4. Adding each and every configuration option to the command line
   is user unfriendly.  There are literally hundreds of compile time
   values (most not configurable without a source code editor) that
   could be exposed for run time configuration.  This would permit
   a wide range of values to be altered easily in order to tune the
   behavior of the AFS service to specific environments.  Why should
   the absolute number of client hosts be hard coded to an arbitrary
   value picked in the early 90s?  Why should the callback expiration
   behaviors (a complex table) be restricted to an arbitrary set?

I would suggest to rely on a separate program to process a config file
with the syntax of your choice and produce command line options to give
to the binaries.

I suggest at the same time to deliberately make the syntax nearly
identical to the command line options one. Then the parsing program
will be trivial -- like "grep -v '^#'" -- and there will be no learning
threshold for maintaining the configuration in its "config file" form.

This assumes that there is an external program that can be used to
wrap.  This assumption is not going to be valid in all environments.

There will be also full backward compatibility with the existing
scripts and no need to modify the existing programs.

There is no need for backward compatibility.  We are not removing the
existing command line options.  We are also not ruling out adding
new ones as they are appropriate.

Rationale:

Going for a configuration file, you would need to either hardcode
its location

All of the OpenAFS services and clients already have configuration
files with well-known locations.

[As an example of an unfortunate switch to "configuration files" I would
name stunnel. Version 3 is very convenient when you generate options on
the fly, which is quite painful with version 4. Creation and cleanup of
temporary config files on demand is burdensome ans sometimes impossible,
f.i. if you do not have a writable file system at hand.

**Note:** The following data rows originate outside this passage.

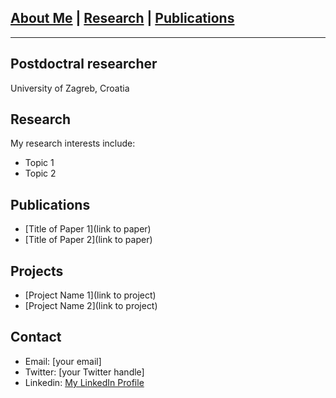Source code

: [About Me](about.md) | [Research](research.md) | [Publications](publications.md)
---
---

## Postdoctral researcher 
University of Zagreb, Croatia

## Research
My research interests include:
- Topic 1
- Topic 2

## Publications
- [Title of Paper 1](link to paper)
- [Title of Paper 2](link to paper)

## Projects
- [Project Name 1](link to project)
- [Project Name 2](link to project)

## Contact
- Email: [your email]
- Twitter: [your Twitter handle]
- Linkedin: [My LinkedIn Profile](https://www.linkedin.com/in/yourprofile)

OpenAFS is hardly being used with volatile configurations but the general
point remains, an introduction of an explicit "config file syntax"
gives no direct advantage per se and postulates some efforts both in
development, learning and deployment.]

I believe I have given reasons why configuration files are a useful
addition.
I support the use of config files. Kerberos tends to follow the Windows INI config file syntax, and I think that would be a good choice for config formats. I'm not sure how well that format handles multi-dimensional options, though. How would that be encoded?

Given the OS limits on command-line lengths, I don't think it's technically feasible to require all options to be specified on the command line. I would propose that, when appropriate, each config option could optionally be specified on the command line similar to ssh (i.e. ssh -o "option=value"). I also propose that every current command-line option be represented in the config file.